Dr. Karsten Müller/Yakov Konoval


Understanding Rook Endgames

New insights - Deep understanding - Helpful guidelines



Wer sich heutzutage ans Schachbrett setzt, unabhängig davon, ob er ein Turnier bestreitet oder aus reiner Lust am Spiel eine Partie wagt, der sollte nicht so sehr Mattbilder im Kopf haben, als vielmehr sich im Endspiel auskennen. Besser noch, er wappnet sich gegen Turmendspiele. Denn statistisch gesehen fällt die Entscheidung in 50 Prozent aller Partien in einem Turmendspiel. Mit strategischen Lehrsätzen oder theorieaffinen Eröffnungskenntnissen kommt man an dieser Stelle nicht weiter, um Materialvorteil oder positionelles Übergewicht zu verwerten. Gefragt sind mehr noch als alles andere präzise Manöver und exakte Berechnung. Nur muß man dazu wissen, daß jedes Turmendspiel in sich eine Schlüsselposition birgt, deren genaue Kenntnis und Anwendungssicherheit erst eine gewinnführende Operation oder die Rettung ins Remis ermöglicht.

Die letzte Phase einer Partie ist, trotzdem weniger Figuren auf dem Brett stehen, höchst kompliziert und erfordert über eine jahrelange Erfahrung hinaus eine Systematisierung der Schritte. Der Teufel steckt bekanntlich im Detail, wie aber den Beelzebub erkennen, wenn die Uhr unbarmherzig die Bedenkzeit verschlingt und die Suche nach dem problematischen richtigen Zug die Gedanken verwirrt? Ein Buch hat die Eigenschaft, Kenntnisse zu vermitteln. Man lernt an Beispielen und entlang didaktischer Strukturen, aber in der heutigen Zeit des Überangebots an fachspezifischer Literatur ist die Auswahl ebenso groß wie tückisch. Je mehr Bücher im Verkaufsregal stehen, desto unsicherer ist die Hand. Welchem Autor soll man sich anvertrauen, welcher Methode den Vorzug geben?

Endspielliteratur hat vor allem das Problem der Nachvollziehbarkeit. Ein Meister kann auf seinem Terrain ein Virtuose sein und dennoch nichts von Wissensvermittlung verstehen.

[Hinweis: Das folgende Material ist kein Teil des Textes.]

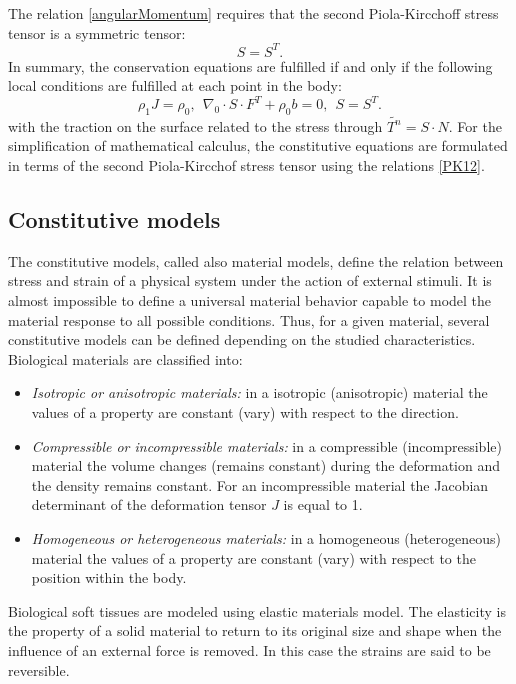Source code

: The relation \ref{angularMomentum} requires that the second Piola-Kircchoff stress tensor is a symmetric tensor:
\begin{equation}
S = S^T.
\end{equation}
In summary, the conservation equations are fulfilled if and only if the following local conditions are fulfilled at each point in the body:
\begin{equation}
\rho_1 J = \rho_0, \ \ \nabla_0 \cdot S \cdot F^T + \rho_0 b =0, \ \ S=S^T.
\end{equation}
with the traction on the surface related to the stress through $\tilde{T^n} = S \cdot N$.
 For the simplification of mathematical calculus, the constitutive equations are formulated in terms of the second Piola-Kircchof stress tensor using the relations \ref{PK12}.

\subsection{Constitutive models}\label{subsection:constitutivemodels}
   The constitutive models, called also material models, define the relation between stress and strain of a physical system under the action of external stimuli. It is almost impossible to define a universal material behavior capable to model the material response to all possible conditions. Thus, for a given material, several constitutive models can be defined depending on the studied characteristics. \\
	Biological materials are classified into:
	\begin{itemize}
\item \textit{ Isotropic or anisotropic materials:} in a isotropic (anisotropic) material the values of a property are constant (vary) with respect to the direction.

\item\textit{ Compressible or incompressible materials:} in a compressible (incompressible) material the volume changes (remains constant) during the deformation and the density remains constant. For an incompressible material the Jacobian determinant of the deformation tensor $J$ is equal to 1. 

\item \textit{Homogeneous or heterogeneous materials:} in a homogeneous (heterogeneous) material the values of a property are constant (vary) with respect to the position within the body.
	\end{itemize}

Biological soft tissues are modeled using elastic materials model. The elasticity is the property of a solid material to return to its original size and shape when the influence of an external force is removed. In this case the strains are said to be reversible. 
	 
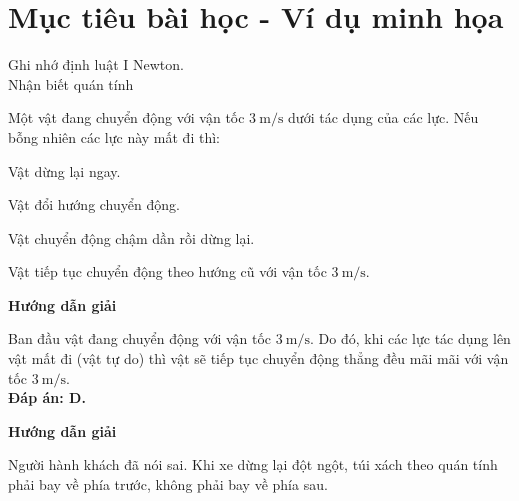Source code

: \section{Mục tiêu bài học - Ví dụ minh họa}
\begin{dang}{Ghi nhớ định luật I Newton. \\ Nhận biết quán tính}
	{Một vật đang chuyển động với vận tốc $\SI{3}{\meter/\second}$ dưới tác dụng của các lực. Nếu bỗng nhiên các lực này mất đi thì:
	\begin{mcq}
		\item Vật dừng lại ngay.
		\item Vật đổi hướng chuyển động.
		\item Vật chuyển động chậm dần rồi dừng lại.
		\item Vật tiếp tục chuyển động theo hướng cũ với vận tốc $\SI{3}{\meter/\second}$.
\end{mcq}}
	{
\begin{center}
	\textbf{Hướng dẫn giải}
\end{center}	
Ban đầu vật đang chuyển động với vận tốc $\SI{3}{\meter/\second}$. Do đó, khi các lực tác dụng lên vật mất đi (vật tự do) thì vật sẽ tiếp tục chuyển động thẳng đều mãi mãi với vận tốc $\SI{3}{\meter/\second}$.\\
\textbf{Đáp án: D.}
}
	{	\begin{center}
			\textbf{Hướng dẫn giải}
		\end{center}
		
		Người hành khách đã nói sai. Khi xe dừng lại đột ngột, túi xách theo quán tính phải bay về phía trước, không phải bay về phía sau.
		
	}
\end{dang}	

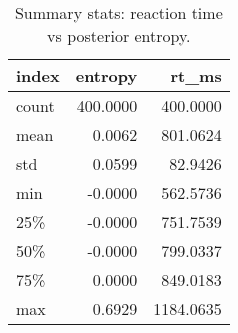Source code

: \begin{table}[!ht]
\centering
\begin{table}
\caption{Summary stats: reaction time vs posterior entropy.}
\label{tab:fig12}
\begin{tabular}{lrr}
\toprule
index & entropy & rt\_ms \\
\midrule
count & 400.0000 & 400.0000 \\
mean & 0.0062 & 801.0624 \\
std & 0.0599 & 82.9426 \\
min & -0.0000 & 562.5736 \\
25\% & -0.0000 & 751.7539 \\
50\% & -0.0000 & 799.0337 \\
75\% & 0.0000 & 849.0183 \\
max & 0.6929 & 1184.0635 \\
\bottomrule
\end{tabular}
\end{table}
\end{table}
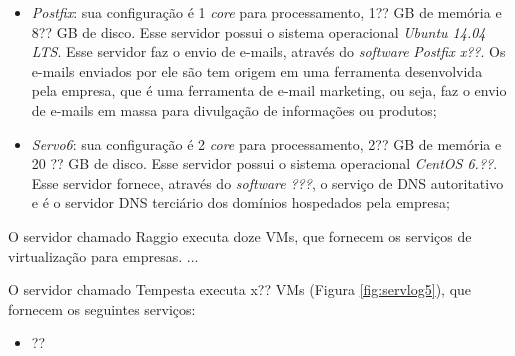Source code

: \begin{itemize}
 \item \textit{Postfix}: sua configuração é 1 \textit{core} para processamento, 1?? GB de memória e 8?? GB de disco. Esse servidor possui o 
 sistema operacional \textit{Ubuntu 14.04 \ac{LTS}}. Esse servidor faz o envio de e-mails, através do \textit{software} \textit{Postfix x??}.
 Os e-mails enviados por ele são tem origem em uma ferramenta desenvolvida pela empresa, que é uma ferramenta de e-mail marketing, ou seja, 
 faz o envio de e-mails em massa para divulgação de informações ou produtos;
 
 \item \textit{Servo6}: sua configuração é 2 \textit{core} para processamento, 2?? GB de memória e 20 ?? GB de disco. Esse servidor possui o 
 sistema operacional \textit{CentOS 6.??}. Esse servidor fornece, através do \textit{software} \textit{???}, o serviço de \ac{DNS} autoritativo 
 e é o servidor \ac{DNS} terciário dos domínios hospedados pela empresa;
\end{itemize}

O servidor chamado Raggio executa doze \ac{VM}s, que fornecem os serviços de virtualização para empresas.
...

O servidor chamado Tempesta executa x?? \ac{VM}s (Figura \ref{fig:servlog5}), que fornecem os seguintes serviços:
\begin{itemize}
 \item ??
\end{itemize}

Seine Analysen mögen bestechend, grandios und zweifelsohne richtig sein, doch nützt es einem Laien oder erfahrenen Klubspieler, der die Endspiellücke in seinem Repertoire schließen möchte, herzlich wenig, wenn sich ihm keine Tür hinein öffnet und er staunend vor der Fassade resümieren muß, daß er außer Beifallklatschen nichts Substantielles mit nach Hause nimmt. An einem Haar hängt der Lerneffekt. Ist die Last zu groß, schwer geworden durch eine Fülle nebensächlicher, oft selbstverliebter Varianten, die von der eigentlichen Spur wegführen, hinterläßt dies beim Leser eine Wüste der Resignation. Wird im umgekehrten Extrem die Motivation nur mit Allgemeinplätzen gefüttert, die weder Fleisch ansetzen noch die Sehnen stärken, lernt man nie den Flug durch den Gewittersturm.

Karsten Müller und Yakov Konoval haben einen Mittelweg beschritten, der insofern den Erwerb notwendiger Kenntnisse auf dem Gebiet der Turmendspiele erleichtert, als die gesamte Bandbreite der Problematiken anhand von Fallbeispielen vor allem aus der modernen Turnierpraxis in eine systematische Gliederung geordnet und aufbereitet ist. Man wird sich allerdings mit dem Umstand anfreunden müssen, daß die begleitenden Textpassagen alles andere als in einen Roman ausufern. Das hat den Vorteil, daß nur erläutert wird, was zum Erfassen der Fragestellung notwendig ist. Ornamentik gehört insbesondere auf dem Felde der Eröffnungs- und Endspielliteratur in der Regel nicht zum bevorzugten Stilmittel von Gambit Publications Ltd. Der konziliante Gebrauch von Worten wird im englischen Sprachraum oft als weitschweifig und überflüssig empfunden, man gibt sich knapper, ist in der Sache eher pragmatisch orientiert. Aufs deutsche Gemüt mag dies zuweilen spartanisch wirken, weil die pädagogische Flankierung durch Lernhinweise und Erklärungshilfen weitgehend entfällt. Die Sparsamkeit der Worte soll jedoch den Verstand anregen, sich selbst auf den Weg zu machen, die Komplexität exemplarisch auszuforschen, was durch eine katechistische Vorgabe auf einen allzu engen Nutzwert verkürzt würde.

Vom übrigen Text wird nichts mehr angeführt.